:: Data supplied ::
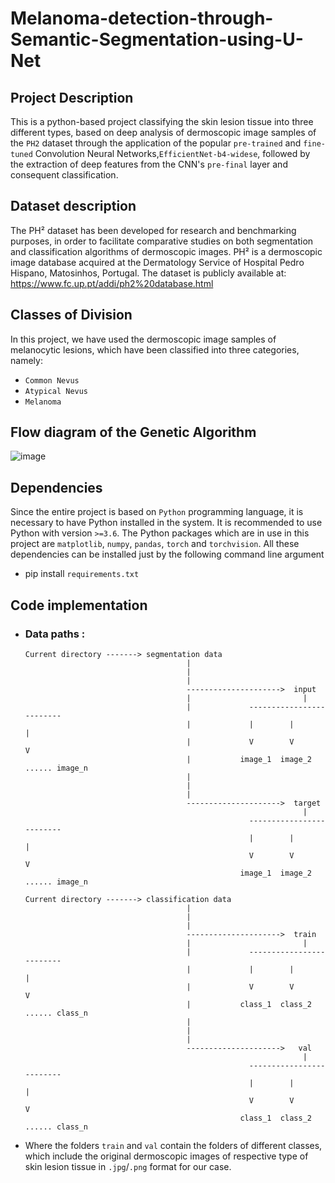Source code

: # Melanoma-detection-through-Semantic-Segmentation-using-U-Net

## Project Description
This is a python-based project classifying the skin lesion tissue into three different types, based on deep analysis of dermoscopic image samples of the `PH2` dataset through the application of the popular `pre-trained` and `fine-tuned` Convolution Neural Networks,`EfficientNet-b4-widese`, followed by the extraction of deep features from the CNN's `pre-final` layer and consequent classification.

## Dataset description
The PH² dataset has been developed for research and benchmarking purposes, in order to facilitate comparative studies on both segmentation and classification algorithms of dermoscopic images. PH² is a dermoscopic image database acquired at the Dermatology Service of Hospital Pedro Hispano, Matosinhos, Portugal. The dataset is publicly available at:    
https://www.fc.up.pt/addi/ph2%20database.html

## Classes of Division
In this project, we have used the dermoscopic image samples of melanocytic lesions, which have been classified into three categories, namely:  
- `Common Nevus`  
- `Atypical Nevus`
- `Melanoma` 

     
## Flow diagram of the Genetic Algorithm


![image]()


## Dependencies
Since the entire project is based on `Python` programming language, it is necessary to have Python installed in the system. It is recommended to use Python with version `>=3.6`.
The Python packages which are in use in this project are  `matplotlib`, `numpy`, `pandas`, `torch` and `torchvision`. All these dependencies can be installed just by the following command line argument
- pip install `requirements.txt`

## Code implementation
- ### Data paths :
      Current directory -------> segmentation data
                                          |
                                          |
                                          |               
                                          --------------------->  input
                                          |                         |
                                          |             -------------------------
                                          |             |        |              |
                                          |             V        V              V
                                          |           image_1  image_2 ...... image_n
                                          |
                                          |
                                          |              
                                          --------------------->  target
                                                                    |
                                                        -------------------------
                                                        |        |              |
                                                        V        V              V
                                                      image_1  image_2 ...... image_n

      Current directory -------> classification data
                                          |
                                          |
                                          |               
                                          --------------------->  train
                                          |                         |
                                          |             -------------------------
                                          |             |        |              |
                                          |             V        V              V
                                          |           class_1  class_2 ...... class_n
                                          |
                                          |
                                          |              
                                          --------------------->   val
                                                                    |
                                                        -------------------------
                                                        |        |              |
                                                        V        V              V
                                                      class_1  class_2 ...... class_n
                               
- Where the folders `train` and `val` contain the folders of different classes, which include the original dermoscopic images of respective type of skin lesion tissue in `.jpg`/`.png` format for our case.
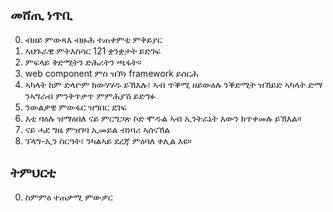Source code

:## መሸጢ ነጥቢ

0. ብዘይ ምውጻእ ብዙሕ ተጠቀምቲ ምቅይያር
1. ኣህጉራዊ ምትእስሳር 121 ቋንቋታት ይድገፍ
2. ምፍላይ ቅድሚትን ድሕሪትን ጫፋት።
3. web component ምስ ዝኾነ framework ይሰርሕ
4. ኣካላት ከም ድላዮም ክውሃሃዱ ይኽእሉ፣ ኣብ ጥቕሚ ዘይውዕሉ ንቕድሚት ዝኸይድ ኣካላት ድማ ንኣግራብ ምንቅጥቃጥ ምምሕያሽ ይድግፉ
5. ንውልቃዊ ምውፋር ዝግበር ደገፍ
6. እቲ ባዕሉ ዝማዕበለ ናይ ምርግጋጽ ኮድ ሞዱል ኣብ ኢንትራኔት እውን ክጥቀመሉ ይኽእል።
7. ናይ ሓደ ግዜ ምዝገባ ኢመይል ብነባሪ ኣሰናኽል
8. ፕላግ-ኢን ስርዓት፣ ንካልኣይ ደረጃ ምዕባለ ቀሊል እዩ።

## ትምህርቲ

0. ስምምዕ ተጠቃሚ ምውቃር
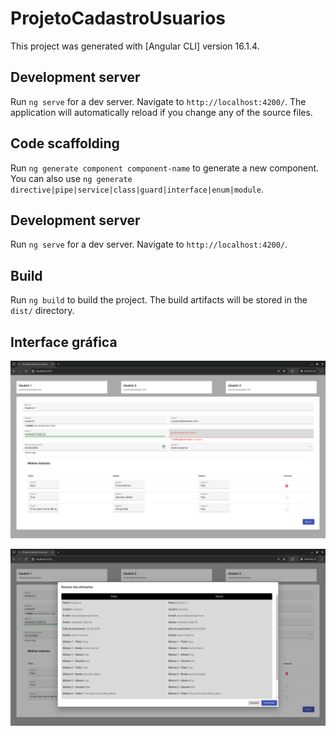 # ProjetoCadastroUsuarios

This project was generated with [Angular CLI] version 16.1.4.

## Development server

Run `ng serve` for a dev server. Navigate to `http://localhost:4200/`. The application will automatically reload if you change any of the source files.

## Code scaffolding

Run `ng generate component component-name` to generate a new component. You can also use `ng generate directive|pipe|service|class|guard|interface|enum|module`.


## Development server

Run `ng serve` for a dev server. Navigate to `http://localhost:4200/`.


## Build

Run `ng build` to build the project. The build artifacts will be stored in the `dist/` directory.

## Interface gráfica

![Imagem1](interface.png)

![Imagem1](interface2.png)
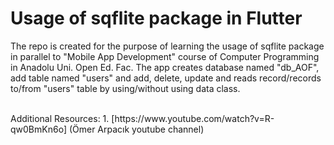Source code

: # Usage of sqflite package in Flutter
<p>The repo is created for the purpose of learning the usage of sqflite package in parallel to "Mobile App Development" course of Computer Programming in Anadolu Uni. Open Ed. Fac. 
The app creates database named "db_AOF", add table named "users" and add, delete, update and reads record/records to/from "users" table by using/without using data class. </p> <br> Additional Resources:
1. [https://www.youtube.com/watch?v=R-qw0BmKn6o] (Ömer Arpacık youtube channel)
   
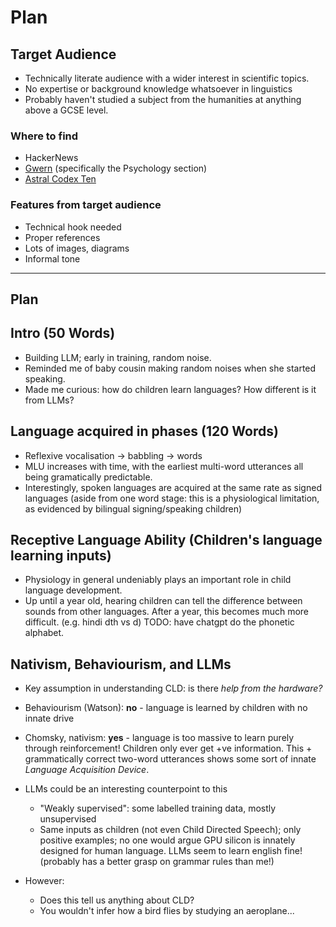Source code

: # Plan

## Target Audience

- Technically literate audience with a wider interest in scientific topics.
- No expertise or background knowledge whatsoever in linguistics
- Probably haven't studied a subject from the humanities at anything above a
  GCSE level.

### Where to find

- HackerNews
- [Gwern](https://gwern.net/) (specifically the Psychology section)
- [Astral Codex Ten](https://www.astralcodexten.com/)

### Features from target audience

- Technical hook needed
- Proper references
- Lots of images, diagrams
- Informal tone

---

## Plan

## Intro (50 Words)

- Building LLM; early in training, random noise.
- Reminded me of baby cousin making random noises when she started
  speaking.
- Made me curious: how do children learn languages? How different is it
  from LLMs?

## Language acquired in phases (120 Words)

- Reflexive vocalisation -> babbling -> words
- MLU increases with time, with the earliest multi-word utterances all
  being gramatically predictable.
- Interestingly, spoken languages are acquired at the same rate as signed
  languages (aside from one word stage: this is a physiological limitation,
  as evidenced by bilingual signing/speaking children)

## Receptive Language Ability (Children's language learning inputs)

- Physiology in general undeniably plays an important role in child
  language development.
- Up until a year old, hearing children can tell the difference between
  sounds from other languages. After a year, this becomes much more
  difficult. (e.g. hindi dth vs d) TODO: have chatgpt do the phonetic
  alphabet.

## Nativism, Behaviourism, and LLMs

- Key assumption in understanding CLD: is there _help from the hardware?_
- Behaviourism (Watson): **no** - language is learned by children with no
  innate drive
- Chomsky, nativism: **yes** - language is too massive to learn purely
  through reinforcement! Children only ever get +ve information. This +
  grammatically correct two-word utterances shows some sort of innate
  _Language Acquisition Device_.

- LLMs could be an interesting counterpoint to this

  - "Weakly supervised": some labelled training data, mostly unsupervised
  - Same inputs as children (not even Child Directed Speech); only positive
    examples; no one would argue GPU silicon is innately designed for human
    language. LLMs seem to learn english fine! (probably has a better grasp
    on grammar rules than me!)

- However:
  - Does this tell us anything about CLD?
  - You wouldn't infer how a bird flies by studying an aeroplane...
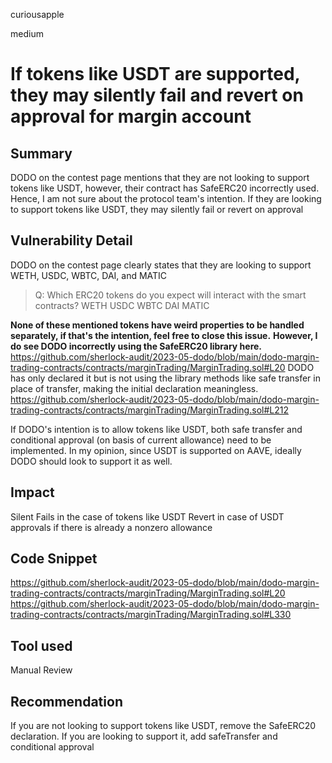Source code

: curiousapple

medium

# If tokens like USDT are supported, they may silently fail and revert on approval for margin account

## Summary
DODO on the contest page mentions that they are not looking to support tokens like USDT, however, their contract has SafeERC20 incorrectly used.
Hence, I am not sure about the protocol team's intention.
If they are looking to support tokens like USDT, they may silently fail or revert on approval

## Vulnerability Detail
DODO on the contest page clearly states that they are looking to support WETH, USDC, WBTC, DAI, and MATIC

> Q: Which ERC20 tokens do you expect will interact with the smart contracts?
> WETH USDC WBTC DAI MATIC

**None of these mentioned tokens have weird properties to be handled separately, if that's the intention, feel free to close this issue.** 
**However, I do see DODO incorrectly using the SafeERC20 library here.** 
https://github.com/sherlock-audit/2023-05-dodo/blob/main/dodo-margin-trading-contracts/contracts/marginTrading/MarginTrading.sol#L20 
DODO has only declared it but is not using the library methods like safe transfer in place of transfer, making the initial declaration meaningless.
https://github.com/sherlock-audit/2023-05-dodo/blob/main/dodo-margin-trading-contracts/contracts/marginTrading/MarginTrading.sol#L212

If DODO's intention is to allow tokens like USDT, both safe transfer and conditional approval (on basis of current allowance) need to be implemented.
In my opinion, since USDT is supported on AAVE, ideally DODO should look to support it as well.

## Impact
Silent Fails in the case of tokens like USDT
Revert in case of USDT approvals if there is already a nonzero allowance

## Code Snippet
https://github.com/sherlock-audit/2023-05-dodo/blob/main/dodo-margin-trading-contracts/contracts/marginTrading/MarginTrading.sol#L20 
https://github.com/sherlock-audit/2023-05-dodo/blob/main/dodo-margin-trading-contracts/contracts/marginTrading/MarginTrading.sol#L330

## Tool used
Manual Review

## Recommendation
If you are not looking to support tokens like USDT, remove the SafeERC20 declaration.
If you are looking to support it, add safeTransfer and conditional approval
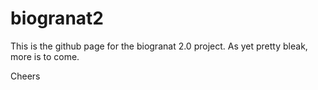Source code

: # biogranat2

This is the github page for the biogranat 2.0 project. As yet pretty bleak, more is to come.

Cheers

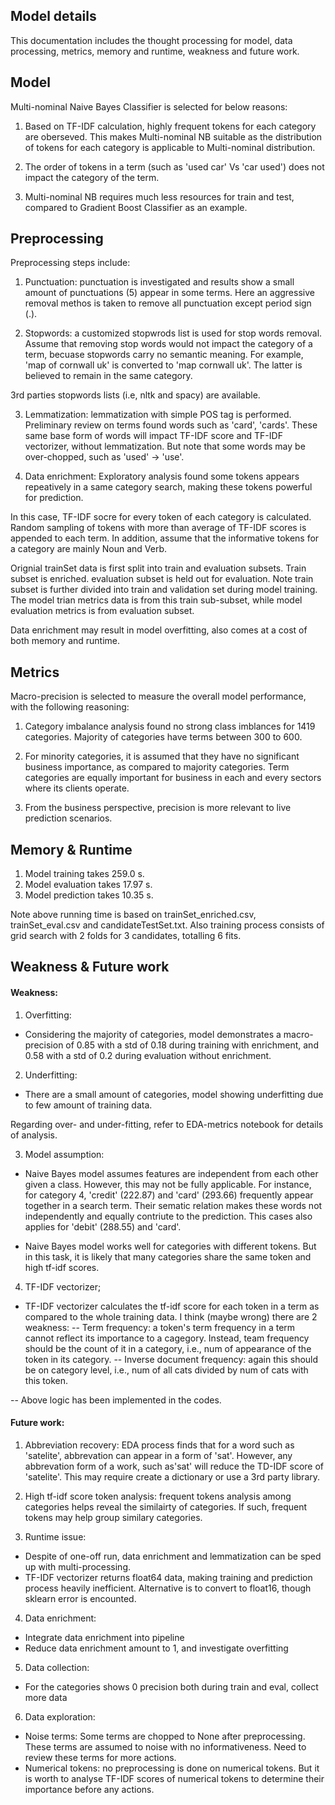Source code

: ## Model details
This documentation includes the thought processing for model, data processing, metrics, memory and runtime, weakness and future work.

## Model 
Multi-nominal Naive Bayes Classifier is selected for below reasons:

1) Based on TF-IDF calculation, highly frequent tokens for each category are oberseved. This makes Multi-nominal NB suitable as the distribution of tokens for each category is applicable to Multi-nominal distribution. 

2) The order of tokens in a term (such as 'used car' Vs 'car used') does not impact the category of the term. 

3) Multi-nominal NB requires much less resources for train and test, compared to Gradient Boost Classifier as an example.

## Preprocessing
Preprocessing steps include:
1) Punctuation: punctuation is investigated and results show a small amount of punctuations (5) appear in some terms. Here an aggressive removal methos is taken to remove all punctuation except period sign (.). 

2) Stopwords: a customized stopwrods list is used for stop words removal. Assume that removing stop words would not impact the category of a term, becuase stopwords carry no semantic meaning. For example, 'map of cornwall uk' is converted to 'map cornwall uk'. The latter is believed to remain in the same category. 

3rd parties stopwords lists (i.e, nltk and spacy) are available. 

3) Lemmatization: lemmatization with simple POS tag is performed. Preliminary review on terms found words such as 'card', 'cards'. These same base form of words will impact TF-IDF score and TF-IDF vectorizer, without lemmatization. But note that some words may be over-chopped, such as 'used' -> 'use'. 

4) Data enrichment: Exploratory analysis found some tokens appears repeatively in a same category search, making these tokens powerful for prediction. 

In this case, TF-IDF socre for every token of each category is calculated. Random sampling of tokens with more than average of TF-IDF scores is appended to each term. In addition, assume that the informative tokens for a category are mainly Noun and Verb. 

Orignial trainSet data is first split into train and evaluation subsets. Train subset is enriched. evaluation subset is held out for evaluation.
Note train subset is further divided into train and validation set during model training. The model trian metrics data is from this train sub-subset, while model evaluation metrics is from evaluation subset.

Data enrichment may result in model overfitting, also comes at a cost of both memory and runtime.

## Metrics
Macro-precision is selected to measure the overall model performance, with the following reasoning:
1) Category imbalance analysis found no strong class imblances for 1419 categories. Majority of categories have terms between 300 to 600.

2) For minority categories, it is assumed that they have no significant business importance, as compared to majority categories. Term categories are equally important for business in each and every sectors where its clients operate. 

3) From the business perspective, precision is more relevant to live prediction scenarios. 

## Memory & Runtime 

1) Model training takes 259.0 s.
1) Model evaluation takes 17.97 s.
1) Model prediction takes 10.35 s. 

Note above running time is based on trainSet_enriched.csv, trainSet_eval.csv and candidateTestSet.txt. Also training process consists of grid search with 2 folds for 3 candidates, totalling 6 fits.


## Weakness & Future work
#### Weakness:
1) Overfitting:
- Considering the majority of categories, model demonstrates a macro-precision of 0.85 with a std of 0.18 during training with enrichment, and 0.58 with a std of 0.2 during evaluation without enrichment.

2) Underfitting:
- There are a small amount of categories, model showing underfitting due to few amount of training data. 

Regarding over- and under-fitting, refer to EDA-metrics notebook for details of analysis. 

3) Model assumption:
 - Naive Bayes model assumes features are independent from each other given a class. However, this may not be fully applicable. For instance, for category 4, 'credit' (222.87) and 'card' (293.66) frequently appear together in a search term. Their sematic relation makes these words not independently and equally contriute to the prediction. This cases also applies for 'debit' (288.55) and 'card'.

 - Naive Bayes model works well for categories with different tokens. But in this task, it is likely that many categories share the same token and high tf-idf scores. 

4) TF-IDF vectorizer;
 - TF-IDF vectorizer calculates the tf-idf score for each token in a term as compared to the whole training data. I think (maybe wrong) there are 2 weakness:
  -- Term frequency: a token's term frequency in a term cannot reflect its importance to a cagegory. Instead, team frequency should be the count of it in a category, i.e., num of appearance of the token in its category.
 -- Inverse document frequency: again this should be on category level, i.e., num of all cats divided by num of cats with this token.

 -- Above logic has been implemented in the codes.

#### Future work:
1) Abbreviation recovery: EDA process finds that for a word such as 'satelite', abbrevation can appear in a form of 'sat'. However, any abbrevation form of a work, such as'sat' will reduce the TD-IDF score of 'satelite'. This may require create a dictionary or use a 3rd party library.

2) High tf-idf score token analysis: frequent tokens analysis among categories helps reveal the similairty of categories. If such, frequent tokens may help group similary categories. 

3) Runtime issue: 
 - Despite of one-off run, data enrichment and lemmatization can be sped up with multi-processing. 
 - TF-IDF vectorizer returns float64 data, making training and prediction process heavily inefficient. Alternative is to convert to float16, though sklearn error is encounted.

4) Data enrichment: 
 - Integrate data enrichment into pipeline
 - Reduce data enrichment amount to 1, and investigate overfitting

5) Data collection:
 - For the categories shows 0 precision both during train and eval, collect more data

6) Data exploration:
 - Noise terms: Some terms are chopped to None after preprocessing. These terms are assumed to noise with no informativeness. Need to review these terms for more actions.
 - Numerical tokens: no preprocessing is done on numerical tokens. But it is worth to analyse TF-IDF scores of numerical tokens to determine their importance before any actions.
:::
### [Activity]
Of the entries above, repeat exactly the lines from the line with "This documentation includes" through the line with "3rd parties stopwords", both of them included.

### [Response below]
This documentation includes the thought processing for model, data processing, metrics, memory and runtime, weakness and future work.

## Model 
Multi-nominal Naive Bayes Classifier is selected for below reasons:

1) Based on TF-IDF calculation, highly frequent tokens for each category are oberseved. This makes Multi-nominal NB suitable as the distribution of tokens for each category is applicable to Multi-nominal distribution. 

2) The order of tokens in a term (such as 'used car' Vs 'car used') does not impact the category of the term. 

3) Multi-nominal NB requires much less resources for train and test, compared to Gradient Boost Classifier as an example.

## Preprocessing
Preprocessing steps include:
1) Punctuation: punctuation is investigated and results show a small amount of punctuations (5) appear in some terms. Here an aggressive removal methos is taken to remove all punctuation except period sign (.). 

2) Stopwords: a customized stopwrods list is used for stop words removal. Assume that removing stop words would not impact the category of a term, becuase stopwords carry no semantic meaning. For example, 'map of cornwall uk' is converted to 'map cornwall uk'. The latter is believed to remain in the same category. 

3rd parties stopwords lists (i.e, nltk and spacy) are available. 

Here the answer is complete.